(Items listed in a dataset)
________

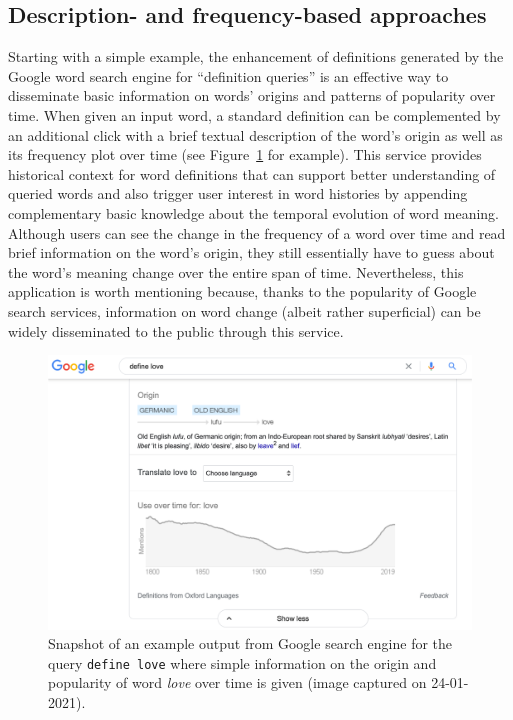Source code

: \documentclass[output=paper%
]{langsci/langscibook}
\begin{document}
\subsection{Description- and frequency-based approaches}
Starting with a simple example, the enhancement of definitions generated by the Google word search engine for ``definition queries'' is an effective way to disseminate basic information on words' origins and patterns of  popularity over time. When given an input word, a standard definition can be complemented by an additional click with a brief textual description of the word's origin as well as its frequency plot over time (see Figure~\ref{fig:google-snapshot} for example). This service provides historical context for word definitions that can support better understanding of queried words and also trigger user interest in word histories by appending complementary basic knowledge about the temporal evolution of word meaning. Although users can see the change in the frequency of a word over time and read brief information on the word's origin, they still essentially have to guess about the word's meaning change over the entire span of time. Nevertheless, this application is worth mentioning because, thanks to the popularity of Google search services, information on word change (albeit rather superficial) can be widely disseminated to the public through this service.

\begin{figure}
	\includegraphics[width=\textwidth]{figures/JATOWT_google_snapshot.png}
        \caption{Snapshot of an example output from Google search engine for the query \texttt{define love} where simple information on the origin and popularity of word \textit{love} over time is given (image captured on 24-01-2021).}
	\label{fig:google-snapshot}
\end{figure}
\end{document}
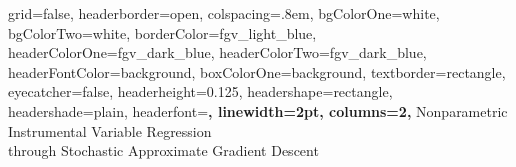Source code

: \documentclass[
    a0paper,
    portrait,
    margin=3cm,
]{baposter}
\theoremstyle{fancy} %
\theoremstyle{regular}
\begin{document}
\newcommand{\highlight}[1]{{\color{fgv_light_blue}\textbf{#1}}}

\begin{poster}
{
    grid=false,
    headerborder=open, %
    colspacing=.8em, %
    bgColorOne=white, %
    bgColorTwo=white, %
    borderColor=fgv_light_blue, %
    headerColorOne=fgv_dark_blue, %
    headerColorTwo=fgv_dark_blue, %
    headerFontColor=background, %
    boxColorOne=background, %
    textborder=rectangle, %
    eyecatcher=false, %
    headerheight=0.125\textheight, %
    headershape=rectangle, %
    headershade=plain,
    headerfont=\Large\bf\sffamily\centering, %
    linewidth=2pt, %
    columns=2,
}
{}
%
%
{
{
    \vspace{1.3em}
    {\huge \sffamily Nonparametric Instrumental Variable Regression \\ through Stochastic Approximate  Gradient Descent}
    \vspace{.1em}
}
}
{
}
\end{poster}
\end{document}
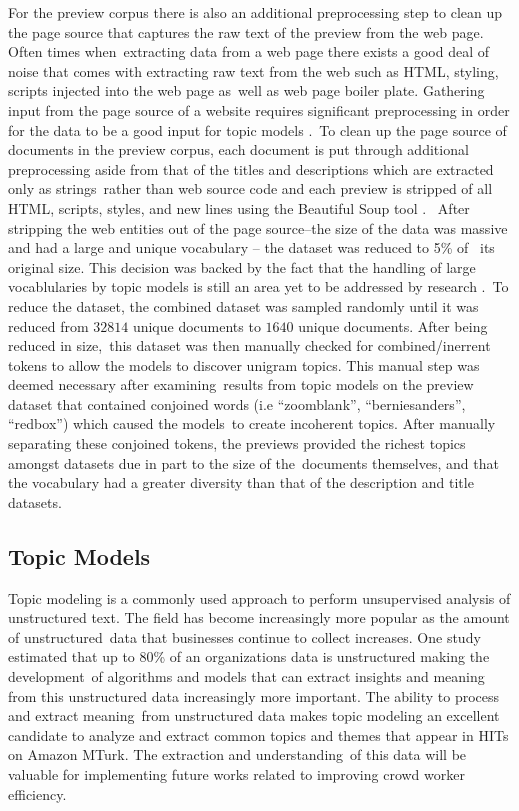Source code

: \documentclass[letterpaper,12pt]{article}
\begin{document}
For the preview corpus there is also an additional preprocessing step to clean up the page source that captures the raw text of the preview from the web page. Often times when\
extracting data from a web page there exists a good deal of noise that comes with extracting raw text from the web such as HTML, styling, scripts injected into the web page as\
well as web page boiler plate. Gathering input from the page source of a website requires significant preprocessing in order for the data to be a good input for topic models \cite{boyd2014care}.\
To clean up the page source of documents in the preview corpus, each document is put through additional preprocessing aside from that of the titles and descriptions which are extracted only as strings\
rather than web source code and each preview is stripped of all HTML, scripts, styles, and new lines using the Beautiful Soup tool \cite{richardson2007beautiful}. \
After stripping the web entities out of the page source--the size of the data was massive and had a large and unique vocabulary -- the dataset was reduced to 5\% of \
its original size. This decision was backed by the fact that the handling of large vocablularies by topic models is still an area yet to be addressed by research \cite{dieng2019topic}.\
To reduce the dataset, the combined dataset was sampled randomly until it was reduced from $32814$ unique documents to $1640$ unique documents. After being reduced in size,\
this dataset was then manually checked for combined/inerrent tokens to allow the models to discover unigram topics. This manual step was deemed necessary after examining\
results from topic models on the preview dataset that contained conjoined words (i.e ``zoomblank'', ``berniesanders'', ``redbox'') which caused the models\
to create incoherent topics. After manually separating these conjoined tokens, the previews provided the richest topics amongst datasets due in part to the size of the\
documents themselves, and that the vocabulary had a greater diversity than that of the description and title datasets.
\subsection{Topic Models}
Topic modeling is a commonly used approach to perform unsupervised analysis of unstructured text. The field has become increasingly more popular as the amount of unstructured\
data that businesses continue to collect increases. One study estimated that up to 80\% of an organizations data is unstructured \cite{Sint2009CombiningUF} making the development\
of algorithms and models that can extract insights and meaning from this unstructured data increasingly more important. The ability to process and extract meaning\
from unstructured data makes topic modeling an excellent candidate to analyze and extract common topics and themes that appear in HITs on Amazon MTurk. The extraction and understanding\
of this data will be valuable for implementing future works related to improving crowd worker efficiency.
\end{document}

________

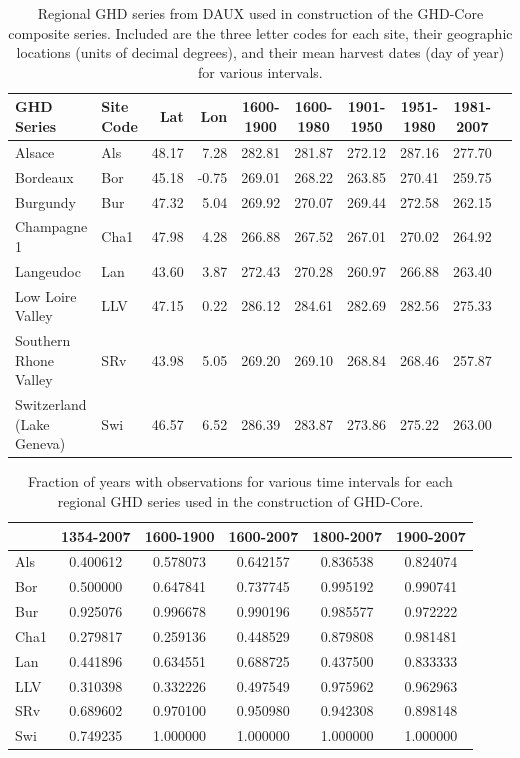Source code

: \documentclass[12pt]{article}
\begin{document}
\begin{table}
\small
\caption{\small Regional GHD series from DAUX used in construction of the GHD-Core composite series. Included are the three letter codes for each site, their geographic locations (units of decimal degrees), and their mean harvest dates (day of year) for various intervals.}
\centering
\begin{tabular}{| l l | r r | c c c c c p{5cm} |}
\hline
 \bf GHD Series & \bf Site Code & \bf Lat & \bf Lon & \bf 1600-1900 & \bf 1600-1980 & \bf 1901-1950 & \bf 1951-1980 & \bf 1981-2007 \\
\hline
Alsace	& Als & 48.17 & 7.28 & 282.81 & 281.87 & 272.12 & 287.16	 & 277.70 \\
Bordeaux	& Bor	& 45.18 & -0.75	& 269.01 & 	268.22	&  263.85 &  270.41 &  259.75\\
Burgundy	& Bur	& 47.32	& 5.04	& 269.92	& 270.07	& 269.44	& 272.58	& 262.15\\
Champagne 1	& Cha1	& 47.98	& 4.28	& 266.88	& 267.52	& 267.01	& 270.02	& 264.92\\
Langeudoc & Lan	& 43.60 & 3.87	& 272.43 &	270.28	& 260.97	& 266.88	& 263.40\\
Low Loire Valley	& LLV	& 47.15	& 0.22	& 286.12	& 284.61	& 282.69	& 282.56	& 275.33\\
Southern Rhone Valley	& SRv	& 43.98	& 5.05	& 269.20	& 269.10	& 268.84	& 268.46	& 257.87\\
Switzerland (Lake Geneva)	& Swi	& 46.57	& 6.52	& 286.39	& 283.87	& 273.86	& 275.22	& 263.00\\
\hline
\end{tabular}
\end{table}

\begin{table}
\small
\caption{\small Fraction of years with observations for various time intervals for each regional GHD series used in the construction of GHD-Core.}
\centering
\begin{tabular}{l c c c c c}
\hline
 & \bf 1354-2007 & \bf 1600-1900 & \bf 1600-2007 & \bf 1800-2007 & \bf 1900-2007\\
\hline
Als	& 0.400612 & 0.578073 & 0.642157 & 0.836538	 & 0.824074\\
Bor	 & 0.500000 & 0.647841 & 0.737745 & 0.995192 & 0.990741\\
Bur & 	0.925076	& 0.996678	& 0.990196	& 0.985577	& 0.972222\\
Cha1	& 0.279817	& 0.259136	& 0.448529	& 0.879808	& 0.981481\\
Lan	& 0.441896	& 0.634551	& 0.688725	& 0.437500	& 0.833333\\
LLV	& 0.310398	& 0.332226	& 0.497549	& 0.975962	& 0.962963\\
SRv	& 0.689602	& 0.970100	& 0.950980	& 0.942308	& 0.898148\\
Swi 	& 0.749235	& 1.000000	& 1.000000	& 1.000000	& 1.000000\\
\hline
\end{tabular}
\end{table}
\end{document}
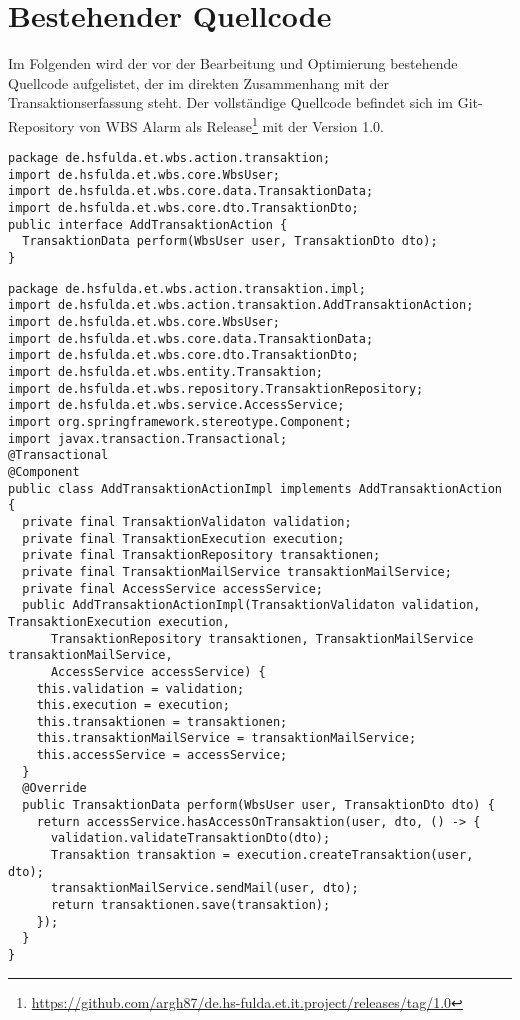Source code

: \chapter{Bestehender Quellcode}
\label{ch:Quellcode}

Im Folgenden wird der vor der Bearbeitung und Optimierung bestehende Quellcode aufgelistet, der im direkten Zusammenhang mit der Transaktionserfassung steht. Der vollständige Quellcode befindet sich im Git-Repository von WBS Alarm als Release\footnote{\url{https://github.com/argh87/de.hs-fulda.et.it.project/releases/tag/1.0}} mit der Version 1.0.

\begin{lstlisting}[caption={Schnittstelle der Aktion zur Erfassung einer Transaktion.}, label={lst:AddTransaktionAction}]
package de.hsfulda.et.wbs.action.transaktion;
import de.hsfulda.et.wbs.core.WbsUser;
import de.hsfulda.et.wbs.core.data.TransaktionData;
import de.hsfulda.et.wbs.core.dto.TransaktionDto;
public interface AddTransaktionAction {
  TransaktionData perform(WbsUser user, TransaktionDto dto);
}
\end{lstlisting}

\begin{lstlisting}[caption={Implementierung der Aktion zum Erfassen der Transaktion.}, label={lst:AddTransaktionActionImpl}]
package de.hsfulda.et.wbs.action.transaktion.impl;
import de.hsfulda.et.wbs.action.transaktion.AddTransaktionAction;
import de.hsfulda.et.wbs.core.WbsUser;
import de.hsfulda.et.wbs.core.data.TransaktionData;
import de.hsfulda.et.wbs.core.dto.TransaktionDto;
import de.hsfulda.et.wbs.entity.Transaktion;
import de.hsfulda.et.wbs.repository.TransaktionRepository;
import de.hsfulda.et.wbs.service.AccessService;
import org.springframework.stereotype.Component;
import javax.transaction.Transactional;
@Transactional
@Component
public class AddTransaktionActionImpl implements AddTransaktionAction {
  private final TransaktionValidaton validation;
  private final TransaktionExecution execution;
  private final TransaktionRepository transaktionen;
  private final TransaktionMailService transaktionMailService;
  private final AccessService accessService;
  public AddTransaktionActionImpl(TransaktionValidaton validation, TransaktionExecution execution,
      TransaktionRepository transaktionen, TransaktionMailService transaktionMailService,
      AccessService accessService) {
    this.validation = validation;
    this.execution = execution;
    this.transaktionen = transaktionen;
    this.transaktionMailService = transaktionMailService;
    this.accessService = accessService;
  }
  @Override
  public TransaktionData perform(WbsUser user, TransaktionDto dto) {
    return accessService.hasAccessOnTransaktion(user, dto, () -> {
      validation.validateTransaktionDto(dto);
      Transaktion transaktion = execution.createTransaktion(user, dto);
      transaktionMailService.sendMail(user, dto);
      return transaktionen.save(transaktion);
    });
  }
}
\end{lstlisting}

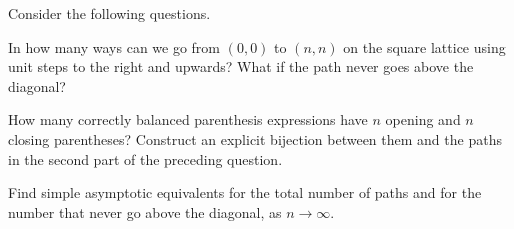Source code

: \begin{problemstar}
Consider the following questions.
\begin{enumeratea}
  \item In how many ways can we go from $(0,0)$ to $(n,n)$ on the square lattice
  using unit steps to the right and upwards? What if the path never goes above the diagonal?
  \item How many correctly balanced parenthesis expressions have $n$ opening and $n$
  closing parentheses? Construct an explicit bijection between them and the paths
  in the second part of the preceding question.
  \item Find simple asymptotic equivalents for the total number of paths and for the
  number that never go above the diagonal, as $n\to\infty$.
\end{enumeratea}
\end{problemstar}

________

__What is needed__. Extract all lines from the data in which "size" is found.

__Answer to this task__.
After stripping the web entities out of the page source--the size of the data was massive and had a large and unique vocabulary -- the dataset was reduced to 5\% of \
its original size. This decision was backed by the fact that the handling of large vocablularies by topic models is still an area yet to be addressed by research \cite{dieng2019topic}.\
To reduce the dataset, the combined dataset was sampled randomly until it was reduced from $32814$ unique documents to $1640$ unique documents. After being reduced in size,\
to create incoherent topics. After manually separating these conjoined tokens, the previews provided the richest topics amongst datasets due in part to the size of the\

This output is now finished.